GERMAN 297- Special Topics in German Literature- Graduate Film Studies: The Case of Cinema in Germany
Jaimey Fisher- Tuesdays 1:10-4:00
The seminar introduces graduate students to research and teaching in film studies, primarily by offering an overview of the history of German cinema. The course will take up the major periods of German film history, including the Weimar, the Nazi, the 1950s-60s, the New German Cinema, and the contemporary (Berlin-School) periods, but also probe this conventional periodization. The seminar will engage each film in its historical, political, and economic context and provide some theories of how these contexts can relate to film itself. Special attention will be to attendant theories of film and media as well as to how to effectively teach with them. The seminar will focus on the formal and technical aspects of these films, particularly how they represent via a technique that self-consciously mimics or resists (even when instrumentalizing) the classical Hollywood system.
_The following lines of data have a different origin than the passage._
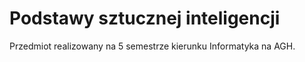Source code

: # Podstawy sztucznej inteligencji

Przedmiot realizowany na 5 semestrze kierunku Informatyka na AGH.
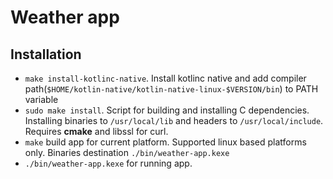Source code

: # Weather app

## Installation

- `make install-kotlinc-native`. Install kotlinc native and add compiler path(`$HOME/kotlin-native/kotlin-native-linux-$VERSION/bin`) to PATH variable
- `sudo make install`. Script for building and installing C dependencies. Installing binaries to `/usr/local/lib` and headers to `/usr/local/include`. Requires **cmake** and libssl for curl.
- `make` build app for current platform. Supported linux based platforms only. Binaries destination `./bin/weather-app.kexe`
- `./bin/weather-app.kexe` for running app.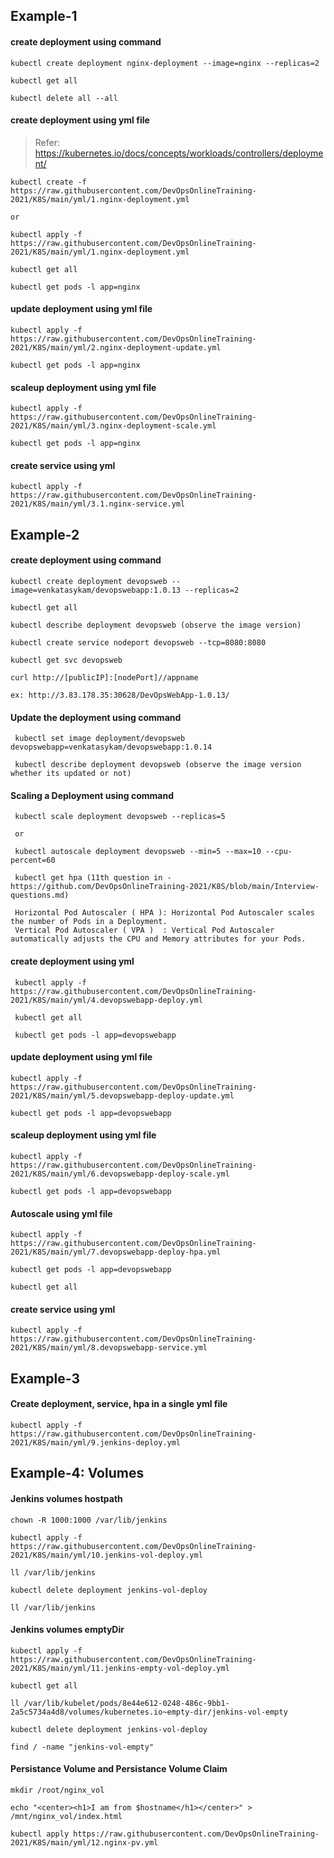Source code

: 
## Example-1

#### create deployment using command

    kubectl create deployment nginx-deployment --image=nginx --replicas=2
    
    kubectl get all
    
    kubectl delete all --all
    
#### create deployment using yml file

> Refer: https://kubernetes.io/docs/concepts/workloads/controllers/deployment/

    kubectl create -f https://raw.githubusercontent.com/DevOpsOnlineTraining-2021/K8S/main/yml/1.nginx-deployment.yml
    
    or
    
    kubectl apply -f https://raw.githubusercontent.com/DevOpsOnlineTraining-2021/K8S/main/yml/1.nginx-deployment.yml
    
    kubectl get all
    
    kubectl get pods -l app=nginx

#### update deployment using yml file

    kubectl apply -f https://raw.githubusercontent.com/DevOpsOnlineTraining-2021/K8S/main/yml/2.nginx-deployment-update.yml
    
    kubectl get pods -l app=nginx
    
#### scaleup deployment using yml file

    kubectl apply -f https://raw.githubusercontent.com/DevOpsOnlineTraining-2021/K8S/main/yml/3.nginx-deployment-scale.yml
    
    kubectl get pods -l app=nginx
    
#### create service using yml

    kubectl apply -f https://raw.githubusercontent.com/DevOpsOnlineTraining-2021/K8S/main/yml/3.1.nginx-service.yml


## Example-2

#### create deployment using command

    kubectl create deployment devopsweb --image=venkatasykam/devopswebapp:1.0.13 --replicas=2
    
    kubectl get all
    
    kubectl describe deployment devopsweb (observe the image version)
    
    kubectl create service nodeport devopsweb --tcp=8080:8080
    
    kubectl get svc devopsweb
    
    curl http://[publicIP]:[nodePort]//appname
    
    ex: http://3.83.178.35:30628/DevOpsWebApp-1.0.13/
    
#### Update the deployment using command

     kubectl set image deployment/devopsweb devopswebapp=venkatasykam/devopswebapp:1.0.14
     
     kubectl describe deployment devopsweb (observe the image version whether its updated or not)
     
#### Scaling a Deployment using command

     kubectl scale deployment devopsweb --replicas=5
     
     or
     
     kubectl autoscale deployment devopsweb --min=5 --max=10 --cpu-percent=60
     
     kubectl get hpa (11th question in - https://github.com/DevOpsOnlineTraining-2021/K8S/blob/main/Interview-questions.md)

     Horizontal Pod Autoscaler ( HPA ): Horizontal Pod Autoscaler scales the number of Pods in a Deployment.
     Vertical Pod Autoscaler ( VPA )  : Vertical Pod Autoscaler automatically adjusts the CPU and Memory attributes for your Pods.
     
     
#### create deployment using yml

     kubectl apply -f https://raw.githubusercontent.com/DevOpsOnlineTraining-2021/K8S/main/yml/4.devopswebapp-deploy.yml
     
     kubectl get all
     
     kubectl get pods -l app=devopswebapp
     
#### update deployment using yml file

    kubectl apply -f https://raw.githubusercontent.com/DevOpsOnlineTraining-2021/K8S/main/yml/5.devopswebapp-deploy-update.yml
    
    kubectl get pods -l app=devopswebapp
    
#### scaleup deployment using yml file

    kubectl apply -f https://raw.githubusercontent.com/DevOpsOnlineTraining-2021/K8S/main/yml/6.devopswebapp-deploy-scale.yml
    
    kubectl get pods -l app=devopswebapp

#### Autoscale using yml file

    kubectl apply -f https://raw.githubusercontent.com/DevOpsOnlineTraining-2021/K8S/main/yml/7.devopswebapp-deploy-hpa.yml

    kubectl get pods -l app=devopswebapp
    
    kubectl get all
     
#### create service using yml

    kubectl apply -f https://raw.githubusercontent.com/DevOpsOnlineTraining-2021/K8S/main/yml/8.devopswebapp-service.yml

## Example-3

#### Create deployment, service, hpa in a single yml file

    kubectl apply -f https://raw.githubusercontent.com/DevOpsOnlineTraining-2021/K8S/main/yml/9.jenkins-deploy.yml

## Example-4: Volumes

#### Jenkins volumes hostpath

    chown -R 1000:1000 /var/lib/jenkins

    kubectl apply -f https://raw.githubusercontent.com/DevOpsOnlineTraining-2021/K8S/main/yml/10.jenkins-vol-deploy.yml
    
    ll /var/lib/jenkins
    
    kubectl delete deployment jenkins-vol-deploy
    
    ll /var/lib/jenkins
    
#### Jenkins volumes emptyDir

    kubectl apply -f https://raw.githubusercontent.com/DevOpsOnlineTraining-2021/K8S/main/yml/11.jenkins-empty-vol-deploy.yml
    
    kubectl get all
    
    ll /var/lib/kubelet/pods/8e44e612-0248-486c-9bb1-2a5c5734a4d8/volumes/kubernetes.io~empty-dir/jenkins-vol-empty
    
    kubectl delete deployment jenkins-vol-deploy
    
    find / -name "jenkins-vol-empty"
    
#### Persistance Volume and Persistance Volume Claim

    mkdir /root/nginx_vol
    
    echo "<center><h1>I am from $hostname</h1></center>" > /mnt/nginx_vol/index.html

    kubectl apply https://raw.githubusercontent.com/DevOpsOnlineTraining-2021/K8S/main/yml/12.nginx-pv.yml
    
    

    
    
     
     
    

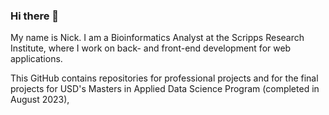 ### Hi there 👋

My name is Nick. I am a Bioinformatics Analyst at the Scripps Research Institute, where I work on back- and front-end development for web applications.

This GitHub contains repositories for professional projects and for the final projects for USD's Masters in Applied Data Science Program (completed in August 2023),

<!--
**nlee98/nlee98** is a ✨ _special_ ✨ repository because its `README.md` (this file) appears on your GitHub profile.

Here are some ideas to get you started:

- 🔭 I’m currently working on ...
- 🌱 I’m currently learning ...
- 👯 I’m looking to collaborate on ...
- 🤔 I’m looking for help with ...
- 💬 Ask me about ...
- 📫 How to reach me: ...
- 😄 Pronouns: ...
- ⚡ Fun fact: ...
-->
Among the historical and national themes this very rich cinema brought forth are: modernity and trauma in the Weimar era, the impact of the Nazi movement on media, postwar German reconstruction, feminism, political radicalism and terrorism in the 1970s, the “micropolitics” of the home and sexuality, and its relationship to Hollywood as well as to American political hegemony. Knowledge of German welcome, but not required.
GERMAN 297- Special Topics in German Literature- Elisabeth Krimmer- Tuesdays 1:10-4:00
This course examines the life and works of Heinrich von Kleist against the backdrop of revolutionary turmoil in Europe and the Americas and the Wars of Liberation. It also situates Kleist with respect to German Classicism and Romanticism and contemporary philosophy, in particular, Kant and Fichte.
The offspring of an aristocratic military family, Kleist lived a tumultuous life: he embarked on a career as an officer, was arrested as a spy, held various government positions, started a newspaper, and committed murder-suicide in 1811. His texts are notorious for their unique style and great ideological pliability. His drama Hermannsschlacht, for example, was the most performed play during the Third Reich, but is also a favorite of the anti-imperial left. In exploring Kleist’s works, we will pay particular attention to conceptualizations of the body, language, and identity, the representation of race and gender, and concepts of war and terrorism.
Texts to be discussed include Michael Kohlhaas, Penthesilea, Die Marquise von O, The Earthquake in Chili, Betrothal in St. Domingo, The Broken Jug, On the Gradual Production of Thoughts while Speaking, and others.
GERMAN 297- Special Topics in German Literature-Max Kade Visiting Professor- Hans Richard Brittnacher-Tuesdays 1:10-4:00
Professor Brittnachers' work focuses on fantastic literature and the intermediality of the fantastic, literary history of the Goethe period and the fin de siècle, outsiders and minorities in literature, gypsies and popular culture.